Optimization: adaptive retrieval

Luckily, we have a simple and effective method called adaptive retrieval, which we learned from the Matryoshka Representation Learning, to improve the accuracy.

The name is complex but the idea behind adaptive retrieval is straightforward. Let's say we want to find the best 100 candidates. We can follow these steps:

  1. Query the binary vector index to retrieve a larger set (e.g. 200 candidates) from the 1 million embeddings. This is a fast operation.

  2. Rerank the candidates using a KNN query to retrieve the top 100 candidates. Please notice that we are running KNN instead of ANN. KNN is well-suited for scenarios where we need to work with smaller sets and perform accurate similarity search, making it an excellent choice for reranking in this case.

By incorporating this reranking step, we can achieve a notable increase in accuracy, potentially reaching up to 95%. Additionally, the system maintains a high Requests Per Second (RPS), approximately 1700. Furthermore, despite these improvements, the memory usage of the index remains significantly smaller, around 30 times less, compared to the original vector representation.

Below is the SQL code that can be used to execute the adaptive retrieval:

CREATE OR REPLACE FUNCTION match_documents_adaptive(
  query_embedding vector(3072),
  match_count int
)
RETURNS SETOF openai3072
LANGUAGE SQL
AS $$
-- Step 1: Query binary vector index to retrieve match_count * 2 candidates
WITH shortlist AS (
  SELECT *
  FROM openai3072
  ORDER BY text_embedding_3_large_3072_bvector <-> binarize(query_embedding)
  LIMIT match_count * 2
)
-- Step 2: Rerank the candidates using a KNN query to retrieve the top candidates
SELECT *
FROM shortlist
ORDER BY text_embedding_3_large_3072_embedding <-> query_embedding
LIMIT match_count;
$$;

Comparison with shortening vectors

OpenAI latest embedding model text-embedding-3-large has a feature that allows you to shorten vectors.

It produces embeddings with 3072 dimensions by default. But you could safely remove some numbers from the end of the sequence and still maintain a valid representation for the text. For example, you could shorten the embeddings to 1024 dimensions.

This feature can help you save memory and make your requests faster, just like binary vectors. It would be a good idea to compare the performance and see which one works better for your needs.

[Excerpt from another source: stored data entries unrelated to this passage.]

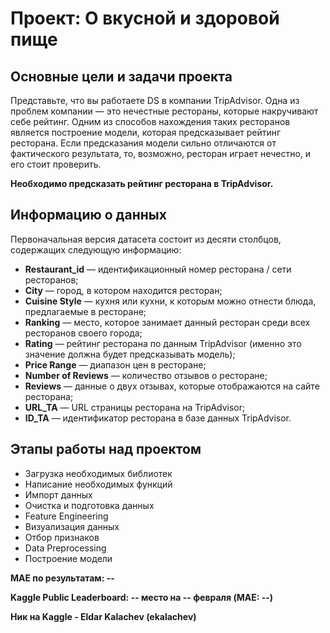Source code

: # Проект: О вкусной и здоровой пище

## Основные цели и задачи проекта

Представьте, что вы работаете DS в компании TripAdvisor. Одна из проблем компании — это нечестные рестораны, которые накручивают себе рейтинг. Одним из способов нахождения таких ресторанов является построение модели, которая предсказывает рейтинг ресторана. Если предсказания модели сильно отличаются от фактического результата, то, возможно, ресторан играет нечестно, и его стоит проверить.

**Необходимо предсказать рейтинг ресторана в TripAdvisor.**


## Информацию о данных

Первоначальная версия датасета состоит из десяти столбцов, содержащих следующую информацию:

- **Restaurant_id** — идентификационный номер ресторана / сети ресторанов;
- **City** — город, в котором находится ресторан;
- **Cuisine Style** — кухня или кухни, к которым можно отнести блюда, предлагаемые в ресторане;
- **Ranking** — место, которое занимает данный ресторан среди всех ресторанов своего города;
- **Rating** — рейтинг ресторана по данным TripAdvisor (именно это значение должна будет предсказывать модель);
- **Price Range** — диапазон цен в ресторане;
- **Number of Reviews** — количество отзывов о ресторане;
- **Reviews** — данные о двух отзывах, которые отображаются на сайте ресторана;
- **URL_TA** — URL страницы ресторана на TripAdvisor;
- **ID_TA** — идентификатор ресторана в базе данных TripAdvisor.


## Этапы работы над проектом

- Загрузка необходимых библиотек
- Написание необходимых функций
- Импорт данных
- Очистка и подготовка данных
- Feature Engineering
- Визуализация данных
- Отбор признаков
- Data Preprocessing
- Построение модели


**MAE по результатам: --**

**Kaggle Public Leaderboard: -- место на -- февраля (MAE: --)**

**Ник на Kaggle - Eldar Kalachev (ekalachev)**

Based on what we discovered, the conclusion is clear: Binary vectors significantly outperform shortened vectors.

We performed similar benchmarks to compare with binary vectors. We created indexes using the same dataset and machine type, but with varying dimensionalities. One index had 256 dimensions, while the other had 1024 dimensions.

The 1024-dimensional index achieved an accuracy of approximately 85% with a request rate of 1000 requests per second (RPS). On the other hand, the 256-dimensional index had around 60% accuracy with a higher request rate of 1200 RPS.

The 1024-dimensional index required approximately 8GB of memory, while the 256-dimensional index used around 2GB. In comparison, the binary vector approach achieved an accuracy of around 80% with a request rate of 3000 RPS, and its memory usage was approximately 600MB.

We implemented adaptive retrieval with lower-dimensional indexes. The binary vector index still outperformed the 256-dimensional index in terms of both request rate (RPS) and accuracy, while also exhibiting lower memory usage. On the other hand, the adaptive retrieval with the 1024-dimensional index achieved a higher accuracy of 99%; however, it had a relatively lower request rate and consumed 12 times more memory compared to the other indexes.

Summary

By utilizing adaptive retrieval techniques, binary vectors can maintain a high level of accuracy while significantly reducing memory usage by 30 times. We have presented benchmark metrics in a table to showcase the results. It is important to note that these outcomes are specific to the openai text-embedding-3-large model, which possesses this particular property.